A Penetration Metric for Deforming Tetrahedra using Object Norm

TL;DR

This paper introduces a new deformable penetration depth metric for tetrahedra using object norm, enabling efficient and tighter inter-penetration measurement for deforming objects in simulation and collision detection.

Contribution

We propose a novel deformable penetration depth metric based on object norm, with a closed-form distance measure and quadratic programming solutions for deforming tetrahedra.

Findings

The metric can be computed in milliseconds.

It is three times tighter than classical rigid penetration metrics.

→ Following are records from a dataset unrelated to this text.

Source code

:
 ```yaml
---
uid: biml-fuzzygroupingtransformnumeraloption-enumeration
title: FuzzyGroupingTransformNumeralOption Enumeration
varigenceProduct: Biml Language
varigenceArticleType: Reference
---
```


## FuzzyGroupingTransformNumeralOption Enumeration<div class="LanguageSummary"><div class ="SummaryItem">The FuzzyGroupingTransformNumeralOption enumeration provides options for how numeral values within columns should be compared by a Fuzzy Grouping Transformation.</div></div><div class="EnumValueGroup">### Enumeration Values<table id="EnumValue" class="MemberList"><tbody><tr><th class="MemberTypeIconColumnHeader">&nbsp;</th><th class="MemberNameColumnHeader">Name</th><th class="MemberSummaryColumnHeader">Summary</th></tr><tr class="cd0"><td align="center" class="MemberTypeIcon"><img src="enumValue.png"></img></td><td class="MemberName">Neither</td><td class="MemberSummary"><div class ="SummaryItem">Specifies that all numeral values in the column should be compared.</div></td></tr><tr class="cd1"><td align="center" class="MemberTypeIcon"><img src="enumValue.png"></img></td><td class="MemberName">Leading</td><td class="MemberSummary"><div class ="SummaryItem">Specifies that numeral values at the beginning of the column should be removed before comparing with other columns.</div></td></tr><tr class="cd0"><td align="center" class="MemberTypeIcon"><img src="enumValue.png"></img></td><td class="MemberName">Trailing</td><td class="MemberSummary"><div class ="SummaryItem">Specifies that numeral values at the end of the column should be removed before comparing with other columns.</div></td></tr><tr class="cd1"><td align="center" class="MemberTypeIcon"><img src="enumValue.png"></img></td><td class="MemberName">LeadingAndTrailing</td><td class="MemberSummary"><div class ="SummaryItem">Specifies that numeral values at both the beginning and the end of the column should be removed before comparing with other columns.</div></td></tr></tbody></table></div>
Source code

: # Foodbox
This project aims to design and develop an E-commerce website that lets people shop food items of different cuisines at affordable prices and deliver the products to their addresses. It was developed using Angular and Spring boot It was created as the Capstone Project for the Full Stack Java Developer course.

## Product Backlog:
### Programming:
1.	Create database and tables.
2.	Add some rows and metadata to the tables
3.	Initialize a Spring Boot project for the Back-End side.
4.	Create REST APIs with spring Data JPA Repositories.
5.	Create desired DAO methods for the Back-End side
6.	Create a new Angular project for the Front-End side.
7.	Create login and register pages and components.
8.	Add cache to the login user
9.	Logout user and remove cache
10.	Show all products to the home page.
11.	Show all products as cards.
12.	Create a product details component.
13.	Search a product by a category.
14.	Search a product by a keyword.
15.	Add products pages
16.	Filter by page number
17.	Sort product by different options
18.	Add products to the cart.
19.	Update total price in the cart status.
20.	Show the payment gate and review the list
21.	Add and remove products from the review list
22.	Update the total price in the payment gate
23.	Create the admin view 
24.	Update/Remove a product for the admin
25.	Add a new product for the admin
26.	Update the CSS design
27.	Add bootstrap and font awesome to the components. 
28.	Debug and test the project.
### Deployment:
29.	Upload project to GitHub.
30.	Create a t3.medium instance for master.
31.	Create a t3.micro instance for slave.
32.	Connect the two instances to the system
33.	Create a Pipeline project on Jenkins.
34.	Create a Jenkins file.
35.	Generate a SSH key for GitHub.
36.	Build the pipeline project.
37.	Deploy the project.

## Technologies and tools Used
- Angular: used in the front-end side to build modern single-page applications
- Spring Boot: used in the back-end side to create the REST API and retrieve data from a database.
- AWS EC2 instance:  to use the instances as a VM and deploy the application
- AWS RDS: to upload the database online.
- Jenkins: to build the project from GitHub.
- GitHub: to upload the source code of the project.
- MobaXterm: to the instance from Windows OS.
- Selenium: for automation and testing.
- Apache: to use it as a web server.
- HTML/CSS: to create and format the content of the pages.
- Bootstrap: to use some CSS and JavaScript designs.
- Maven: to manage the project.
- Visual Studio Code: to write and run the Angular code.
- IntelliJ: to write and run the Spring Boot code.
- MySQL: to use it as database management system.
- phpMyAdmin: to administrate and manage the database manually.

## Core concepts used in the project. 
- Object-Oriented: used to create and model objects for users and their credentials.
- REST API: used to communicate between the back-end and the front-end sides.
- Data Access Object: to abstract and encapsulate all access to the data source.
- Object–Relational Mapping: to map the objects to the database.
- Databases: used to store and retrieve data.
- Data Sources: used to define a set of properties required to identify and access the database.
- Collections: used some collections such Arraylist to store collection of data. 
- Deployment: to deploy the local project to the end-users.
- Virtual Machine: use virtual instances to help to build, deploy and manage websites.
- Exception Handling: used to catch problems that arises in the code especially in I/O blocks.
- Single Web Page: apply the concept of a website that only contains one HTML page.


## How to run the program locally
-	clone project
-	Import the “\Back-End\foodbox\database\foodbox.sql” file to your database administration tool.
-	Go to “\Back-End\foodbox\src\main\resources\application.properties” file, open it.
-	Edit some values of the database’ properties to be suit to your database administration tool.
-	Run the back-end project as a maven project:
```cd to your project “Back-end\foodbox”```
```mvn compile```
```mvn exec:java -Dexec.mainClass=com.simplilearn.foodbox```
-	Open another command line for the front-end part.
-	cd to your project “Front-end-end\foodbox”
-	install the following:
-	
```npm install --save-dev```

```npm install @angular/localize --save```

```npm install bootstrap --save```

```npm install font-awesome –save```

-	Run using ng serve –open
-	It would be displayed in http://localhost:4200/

The algorithm is efficient and suitable for real-time applications.

Abstract

In this paper, we propose a novel penetration metric, called deformable penetration depth PDd, to define a measure of inter-penetration between two linearly deforming tetrahedra using the object norm. First of all, we show that a distance metric for a tetrahedron deforming between two configurations can be found in closed form based on object norm. Then, we show that the PDd between an intersecting pair of static and deforming tetrahedra can be found by solving a quadratic programming (QP) problem in terms of the distance metric with non-penetration constraints. We also show that the PDd between two, intersected, deforming tetrahedra can be found by solving a similar QP problem under some assumption on penetrating directions, and it can be also accelerated by an order of magnitude using pre-calculated penetration direction. We have implemented our algorithm on a standard PC platform using an off-the-shelf QP optimizer, and experimentally show that both the static/deformable and deformable/deformable tetrahedra cases can be solvable in from a few to tens of milliseconds. Finally, we demonstrate that our penetration metric is three-times smaller (or tighter) than the classical, rigid penetration depth metric in our experiments.